3

I want to sort a huge array, say 10^8 entries of type X with at most N different keys, where N is ~10^2. Because I don't know the range or spacing of the elements, count sort is not an option. So my best guess so far is to use a hash map for the counts like so

std::unordered_map< X, unsigned > counts;
for (auto x : input)
    counts[x]++;

This works ok-ish and is ~4 times faster than 3-way quicksort, but I'm a nervous person and it's still not fast enough.

I wonder: am I missing something? Can I make better use of the fact that N is known in advance? Or is it possible to tune the hash map to my needs?


EDIT An additional pre-condition is that the input sequence is badly sorted and the frequency of the keys is about the same.

stgatilov
  • 5,333
  • 31
  • 54
user1978011
  • 3,419
  • 25
  • 38
  • Maybe call [reserve(N)](http://www.cplusplus.com/reference/unordered_map/unordered_map/reserve/) before starting to add to the hash table? – IVlad Jul 21 '15 at 10:35
  • Are the keys consecutive? Do you know only their number in advance, or also their values? – dlask Jul 21 '15 at 10:37
  • @IVlad I have tried that. Makes virtually no difference for my map implementation, however. – user1978011 Jul 21 '15 at 12:52
  • @dlask I only know the number of different keys. The numbers may be non-consecutive and the key values are not known. – user1978011 Jul 21 '15 at 12:53
  • 1
    `for (auto const& x : input)` would avoid copying it should be faster for you – coincoin Jul 21 '15 at 13:26
  • Do you know anything at all about the elements (other than there are ~ 100 distinct ones)? – Rob Jul 21 '15 at 13:45
  • Note that your code does not *sort* the array, it only counts *frequences* of the elements. I guess it is enough for you. – stgatilov Jul 21 '15 at 13:47
  • 1
    You can try a hash table more optimized than `std::unordered_map`, such as Google's [`dense_hash_map`](http://sparsehash.googlecode.com/svn/trunk/doc/dense_hash_map.html). It also sometimes helps to use better hash function than `std::hash`. – Ilya Popov Jul 21 '15 at 15:04

3 Answers3

2

STL implementations are often not perfect in terms of performance (no holy wars, please).

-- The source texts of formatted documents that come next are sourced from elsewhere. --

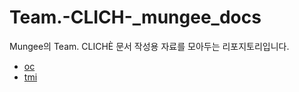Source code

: # Team.-CLICH-_mungee_docs
Mungee의 Team. CLICHÈ 문서 작성용 자료를 모아두는 리포지토리입니다.
- [oc](./oc.md)
- [tmi](./tmi.md)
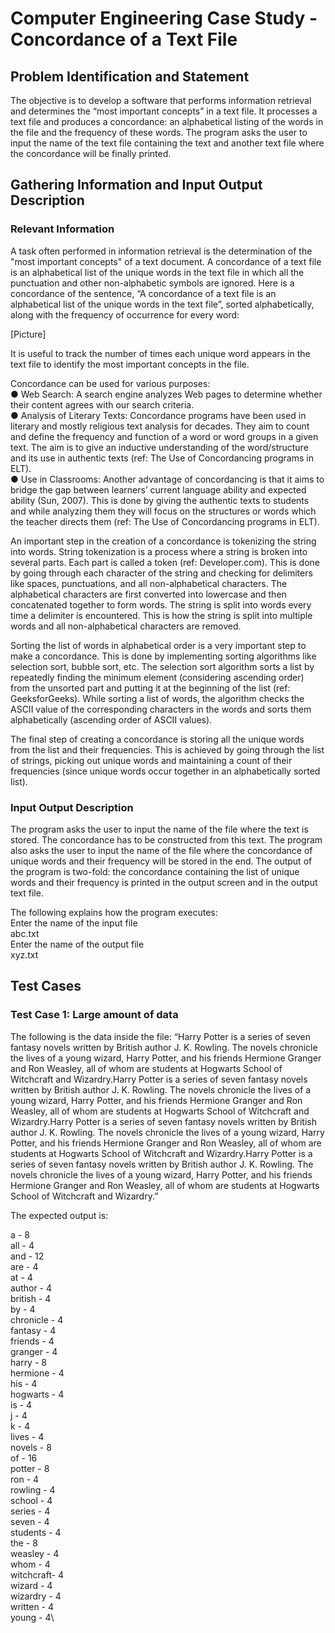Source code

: # Computer Engineering Case Study - Concordance of a Text File

## Problem Identification and Statement
The objective is to develop a software that performs information retrieval and determines the
“most important concepts” in a text file. It processes a text file and produces a concordance: an
alphabetical listing of the words in the file and the frequency of these words. The program asks
the user to input the name of the text file containing the text and another text file where the
concordance will be finally printed.

## Gathering Information and Input Output Description
### Relevant Information
A task often performed in information retrieval is the determination of the "most important
concepts" of a text document. A concordance of a text file is an alphabetical list of the unique
words in the text file in which all the punctuation and other non-alphabetic symbols are ignored.
Here is a concordance of the sentence, “A concordance of a text file is an alphabetical list of the
unique words in the text file”, sorted alphabetically, along with the frequency of occurrence for
every word:

[Picture]

It is useful to track the number of times each unique word appears in the text file to identify the
most important concepts in the file.

Concordance can be used for various purposes:\
● Web Search: A search engine analyzes Web pages to determine whether their content
agrees with our search criteria.\
● Analysis of Literary Texts: Concordance programs have been used in literary and mostly
religious text analysis for decades. They aim to count and define the frequency and
function of a word or word groups in a given text. The aim is to give an inductive
understanding of the word/structure and its use in authentic texts (ref: The Use of
Concordancing programs in ELT).\
● Use in Classrooms: Another advantage of concordancing is that it aims to bridge the gap
between learners’ current language ability and expected ability (Sun, 2007). This is done
by giving the authentic texts to students and while analyzing them they will focus on the
structures or words which the teacher directs them (ref: The Use of Concordancing
programs in ELT).

An important step in the creation of a concordance is tokenizing the string into words. String
tokenization is a process where a string is broken into several parts. Each part is called a token
(ref: Developer.com). This is done by going through each character of the string and checking for
delimiters like spaces, punctuations, and all non-alphabetical characters. The alphabetical
characters are first converted into lowercase and then concatenated together to form words. The
string is split into words every time a delimiter is encountered. This is how the string is split into
multiple words and all non-alphabetical characters are removed.

Sorting the list of words in alphabetical order is a very important step to make a concordance.
This is done by implementing sorting algorithms like selection sort, bubble sort, etc. The
selection sort algorithm sorts a list by repeatedly finding the minimum element (considering
ascending order) from the unsorted part and putting it at the beginning of the list (ref:
GeeksforGeeks). While sorting a list of words, the algorithm checks the ASCII value of the
corresponding characters in the words and sorts them alphabetically (ascending order of ASCII
values).

The final step of creating a concordance is storing all the unique words from the list and their
frequencies. This is achieved by going through the list of strings, picking out unique words and
maintaining a count of their frequencies (since unique words occur together in an alphabetically
sorted list).


### Input Output Description

The program asks the user to input the name of the file where the text is stored. The concordance
has to be constructed from this text. The program also asks the user to input the name of the file
where the concordance of unique words and their frequency will be stored in the end. The output
of the program is two-fold: the concordance containing the list of unique words and their
frequency is printed in the output screen and in the output text file.

The following explains how the program executes:\
Enter the name of the input file\
abc.txt\
Enter the name of the output file\
xyz.txt

## Test Cases
### Test Case 1: Large amount of data
The following is the data inside the file:
“Harry Potter is a series of seven fantasy novels written by
British author J. K. Rowling. The novels chronicle the lives of
a young wizard, Harry Potter, and his friends Hermione Granger
and Ron Weasley, all of whom are students at Hogwarts School of
Witchcraft and Wizardry.Harry Potter is a series of seven
fantasy novels written by British author J. K. Rowling. The
novels chronicle the lives of a young wizard, Harry Potter, and
his friends Hermione Granger and Ron Weasley, all of whom are
students at Hogwarts School of Witchcraft and Wizardry.Harry
Potter is a series of seven fantasy novels written by British
author J. K. Rowling. The novels chronicle the lives of a young
wizard, Harry Potter, and his friends Hermione Granger and Ron
Weasley, all of whom are students at Hogwarts School of
Witchcraft and Wizardry.Harry Potter is a series of seven
fantasy novels written by British author J. K. Rowling. The
novels chronicle the lives of a young wizard, Harry Potter, and
his friends Hermione Granger and Ron Weasley, all of whom are
students at Hogwarts School of Witchcraft and Wizardry.”

The expected output is:

a - 8\
all - 4\
and - 12\
are - 4\
at - 4\
author - 4\
british - 4\
by - 4\
chronicle - 4\
fantasy - 4\
friends - 4\
granger - 4\
harry - 8\
hermione - 4\
his - 4\
hogwarts - 4\
is - 4\
j - 4\
k - 4\
lives - 4\
novels - 8\
of - 16\
potter - 8\
ron - 4\
rowling - 4\
school - 4\
series - 4\
seven - 4\
students - 4\
the - 8\
weasley - 4\
whom - 4\
witchcraft- 4\
wizard - 4\
wizardry - 4\
written - 4\
young - 4\
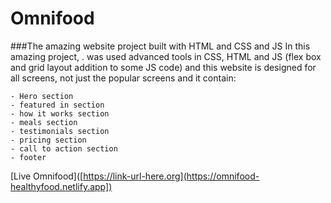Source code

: # Omnifood

###The amazing website project built with HTML and CSS and JS
In this amazing project, . was used advanced tools in CSS, HTML and JS (flex box and grid layout addition to some JS code) and this website is designed for all screens, not just the popular screens and it contain:


    - Hero section
    - featured in section
    - how it works section
    - meals section
    - testimonials section
    - pricing section
    - call to action section
    - footer
[Live Omnifood]([https://link-url-here.org](https://omnifood-healthyfood.netlify.app])
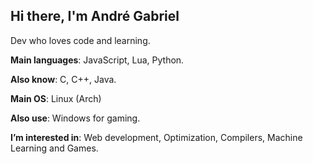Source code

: ## Hi there, I'm André Gabriel

Dev who loves code and learning.

**Main languages**: JavaScript, Lua, Python.

**Also know**: C, C++, Java.
  
**Main OS**: Linux (Arch)

**Also use**: Windows for gaming.

**I’m interested in**: Web development, Optimization, Compilers, Machine Learning and Games.

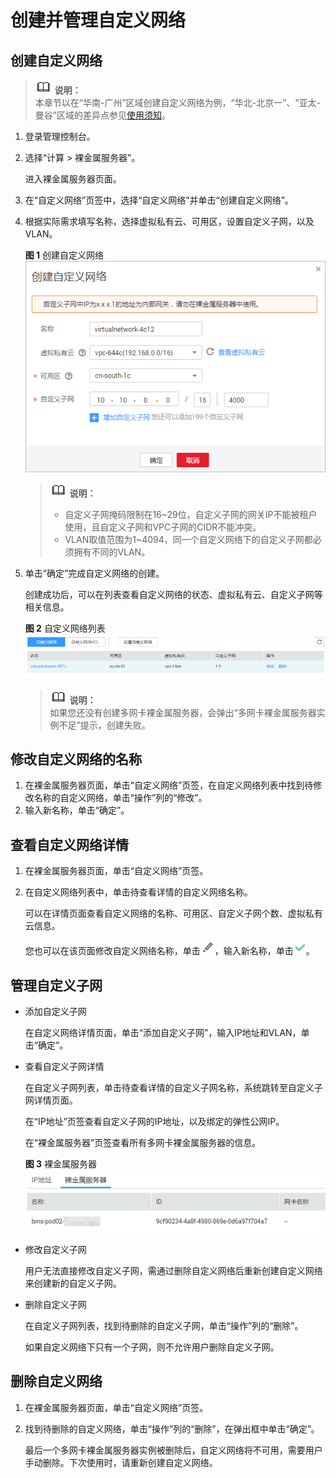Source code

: # 创建并管理自定义网络<a name="ZH-CN_TOPIC_0161727555"></a>

## 创建自定义网络<a name="section14627174583810"></a>

>![](public_sys-resources/icon-note.gif) **说明：**   
>本章节以在“华南-广州”区域创建自定义网络为例，“华北-北京一”、“亚太-曼谷”区域的差异点参见[使用须知](自定义网络简介.md#section973732622210)。  

1.  登录管理控制台。
2.  选择“计算 \> 裸金属服务器”。

    进入裸金属服务器页面。

3.  在“自定义网络”页签中，选择“自定义网络”并单击“创建自定义网络”。
4.  根据实际需求填写名称，选择虚拟私有云、可用区，设置自定义子网，以及VLAN。

    **图 1**  创建自定义网络<a name="fig07724895417"></a>  
    ![](figures/创建自定义网络.png "创建自定义网络")

    >![](public_sys-resources/icon-note.gif) **说明：**   
    >-   自定义子网掩码限制在16\~29位，自定义子网的网关IP不能被租户使用，且自定义子网和VPC子网的CIDR不能冲突。  
    >-   VLAN取值范围为1\~4094，同一个自定义网络下的自定义子网都必须拥有不同的VLAN。  

5.  单击“确定”完成自定义网络的创建。

    创建成功后，可以在列表查看自定义网络的状态、虚拟私有云、自定义子网等相关信息。

    **图 2**  自定义网络列表<a name="fig122569455586"></a>  
    ![](figures/自定义网络列表.png "自定义网络列表")

    >![](public_sys-resources/icon-note.gif) **说明：**   
    >如果您还没有创建多网卡裸金属服务器，会弹出“多网卡裸金属服务器实例不足”提示，创建失败。  


## 修改自定义网络的名称<a name="section134971020151115"></a>

1.  在裸金属服务器页面，单击“自定义网络”页签，在自定义网络列表中找到待修改名称的自定义网络，单击“操作”列的“修改”。
2.  输入新名称，单击“确定”。

## 查看自定义网络详情<a name="section27474020111"></a>

1.  在裸金属服务器页面，单击“自定义网络”页签。
2.  在自定义网络列表中，单击待查看详情的自定义网络名称。

    可以在详情页面查看自定义网络的名称、可用区、自定义子网个数、虚拟私有云信息。

    您也可以在该页面修改自定义网络名称，单击![](figures/6.png)，输入新名称，单击![](figures/11-14.png)。


## 管理自定义子网<a name="section104731138203313"></a>

-   添加自定义子网

    在自定义网络详情页面，单击“添加自定义子网”，输入IP地址和VLAN，单击“确定”。

-   查看自定义子网详情

    在自定义子网列表，单击待查看详情的自定义子网名称，系统跳转至自定义子网详情页面。

    在“IP地址”页签查看自定义子网的IP地址，以及绑定的弹性公网IP。

    在“裸金属服务器”页签查看所有多网卡裸金属服务器的信息。

    **图 3**  裸金属服务器<a name="fig88611131155717"></a>  
    ![](figures/裸金属服务器.png "裸金属服务器")

-   修改自定义子网

    用户无法直接修改自定义子网，需通过删除自定义网络后重新创建自定义网络来创建新的自定义子网。

-   删除自定义子网

    在自定义子网列表，找到待删除的自定义子网，单击“操作”列的“删除”。

    如果自定义网络下只有一个子网，则不允许用户删除自定义子网。


## 删除自定义网络<a name="section15567812133317"></a>

1.  在裸金属服务器页面，单击“自定义网络”页签。
2.  找到待删除的自定义网络，单击“操作”列的“删除”，在弹出框中单击“确定”。

    最后一个多网卡裸金属服务器实例被删除后，自定义网络将不可用，需要用户手动删除。下次使用时，请重新创建自定义网络。



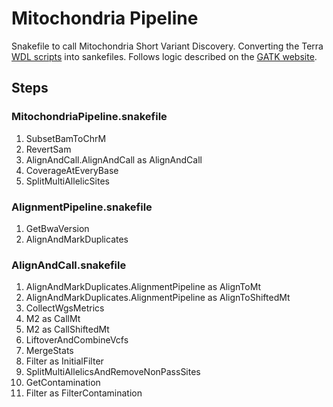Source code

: # Mitochondria Pipeline
Snakefile to call Mitochondria Short Variant Discovery. Converting the Terra [WDL scripts](https://app.terra.bio/#workspaces/help-gatk/Mitochondria-SNPs-Indels-hg38/workflows/help-gatk/1-MitochondriaPipeline) into sankefiles. Follows logic described on the [GATK website](https://gatk.broadinstitute.org/hc/en-us/articles/4403870837275-Mitochondrial-short-variant-discovery-SNVs-Indels-).

## Steps

### MitochondriaPipeline.snakefile
1. SubsetBamToChrM
2. RevertSam
3. AlignAndCall.AlignAndCall as AlignAndCall
4. CoverageAtEveryBase 
5. SplitMultiAllelicSites
### AlignmentPipeline.snakefile
1. GetBwaVersion
2. AlignAndMarkDuplicates
### AlignAndCall.snakefile
1. AlignAndMarkDuplicates.AlignmentPipeline as AlignToMt
2. AlignAndMarkDuplicates.AlignmentPipeline as AlignToShiftedMt
3. CollectWgsMetrics
4. M2 as CallMt
5. M2 as CallShiftedMt
6. LiftoverAndCombineVcfs
7. MergeStats
8. Filter as InitialFilter
9. SplitMultiAllelicsAndRemoveNonPassSites
10. GetContamination
11. Filter as FilterContamination



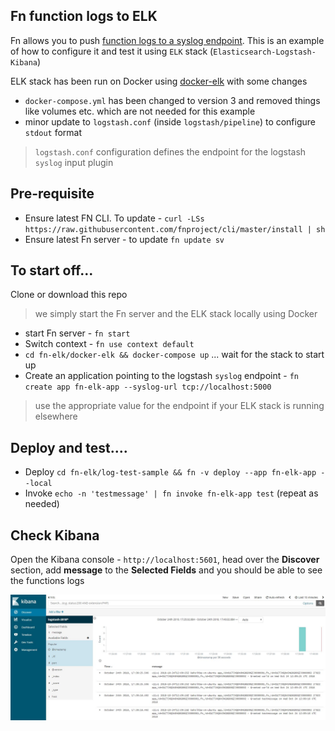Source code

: ## Fn function logs to ELK

Fn allows you to push [function logs to a syslog endpoint](https://github.com/fnproject/docs/blob/master/fn/operate/logging.md#remote-syslog-for-functions). This is an example of how to configure it and test it using `ELK` stack (`Elasticsearch-Logstash-Kibana`)

ELK stack has been run on Docker using [docker-elk](https://github.com/deviantony/docker-elk) with some changes

- `docker-compose.yml` has been changed to version 3 and removed things like volumes etc. which are not needed for this example
- minor update to `logstash.conf` (inside `logstash/pipeline`) to configure `stdout` format

> `logstash.conf` configuration defines the endpoint for the logstash `syslog` input plugin

## Pre-requisite

- Ensure latest FN CLI. To update - `curl -LSs https://raw.githubusercontent.com/fnproject/cli/master/install | sh`
- Ensure latest Fn server - to update `fn update sv`

## To start off...

Clone or download this repo

> we simply start the Fn server and the ELK stack locally using Docker

- start Fn server - `fn start`
- Switch context - `fn use context default`
- `cd fn-elk/docker-elk && docker-compose up` ... wait for the stack to start up
- Create an application pointing to the logstash `syslog` endpoint - `fn create app fn-elk-app --syslog-url tcp://localhost:5000`

> use the appropriate value for the endpoint if your ELK stack is running elsewhere

## Deploy and test....

- Deploy `cd fn-elk/log-test-sample && fn -v deploy --app fn-elk-app --local`
- Invoke `echo -n 'testmessage' | fn invoke fn-elk-app test` (repeat as needed)

## Check Kibana

Open the Kibana console - `http://localhost:5601`, head over the **Discover** section, add **message** to the **Selected Fields** and you should be able to see the functions logs

![](kibana-logs.JPG)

If you know a guaranteed and sensible upper on the number of unique elements (N), then you can trivially implement your own hash table of size 2^s >> N. Here is how I usually do it myself:

int size = 1;
while (size < 3 * N) size <<= 1;
//Note: at least 3X size factor, size = power of two
//count = -1 means empty entry
std::vector<std::pair<X, int>> table(size, make_pair(X(), -1));
auto GetHash = [size](X val) -> int { return std::hash<X>()(val) & (size-1); };

for (auto x : input) {
  int cell = GetHash(x);
  bool ok = false;
  for (; table[cell].second >= 0; cell = (cell + 1) & (size-1)) {
    if (table[cell].first == x) { //match found -> stop
      ok = true;
      break;
    }
  }
  if (!ok) {             //match not found -> add entry on free place
    table[cell].first = x;
    table[cell].second = 0;
  }
  table[cell].second++;  //increment counter
}

On MSVC2013, it improves time from 0.62 secs to 0.52 secs compared to your code, given that int is used as type X.

Also, we can choose a faster hash function. Note however, that the choice of hash function depends heavily on the properties of the input. Let's take Knuth's multiplicative hash:

auto GetHash = [size](X val) -> int { return (val*2654435761) & (size-1); };

It further improves time to 0.34 secs.

As a conclusion: do you really want to reimplement standard data structures to achieve a 2X speed boost?

Notes: Speedup may be entirely different on another compiler/machine. You may have to do some hacks if your type X is not POD.

Community
  • 1
  • 1
stgatilov
  • 5,333
  • 31
  • 54
2

Counting sort really would by best, but isnt applicable due to unknown range or spacing.

Seems to be easily parallelized with fork-join, e.g. boost::thread.

You could also try a more efficient, handrolled hashmap. Unorded_map typically uses linked lists to counter potentially bad hash functions. The memory overhead of linked lists may hurt performance if the hashtable doesnt fit into L1 cache. Closed Hashing may use less memory. Some hints for optimizing:

  • Closed Hashing with linear probing and without support for removal
  • power of two sized hashtable for bit shifting instead of modulo (division requires multiple cycles and there is only one hardware divider per core)
  • Low LoadFactor (entries through size) to minimize collisions. Thats a tradeof between memory usage and number of collisions. A LoadFactor over 0.5 should be avoided. A hashtable-size of 256 seems suitable for 100 entries.
  • cheapo hash function. You havent shown the type of X, so perhaps a cheaper hash function could outweigh more collisions.
Markus Kull
  • 1,471
  • 13
  • 16
0

I would look to store items in a sorted vector, as about 100 keys, would mean inserting into the vector would only occur 1 in 10^6 entries. Lookup would be processor efficient bsearch in vector

mksteve
  • 12,614
  • 3
  • 28
  • 50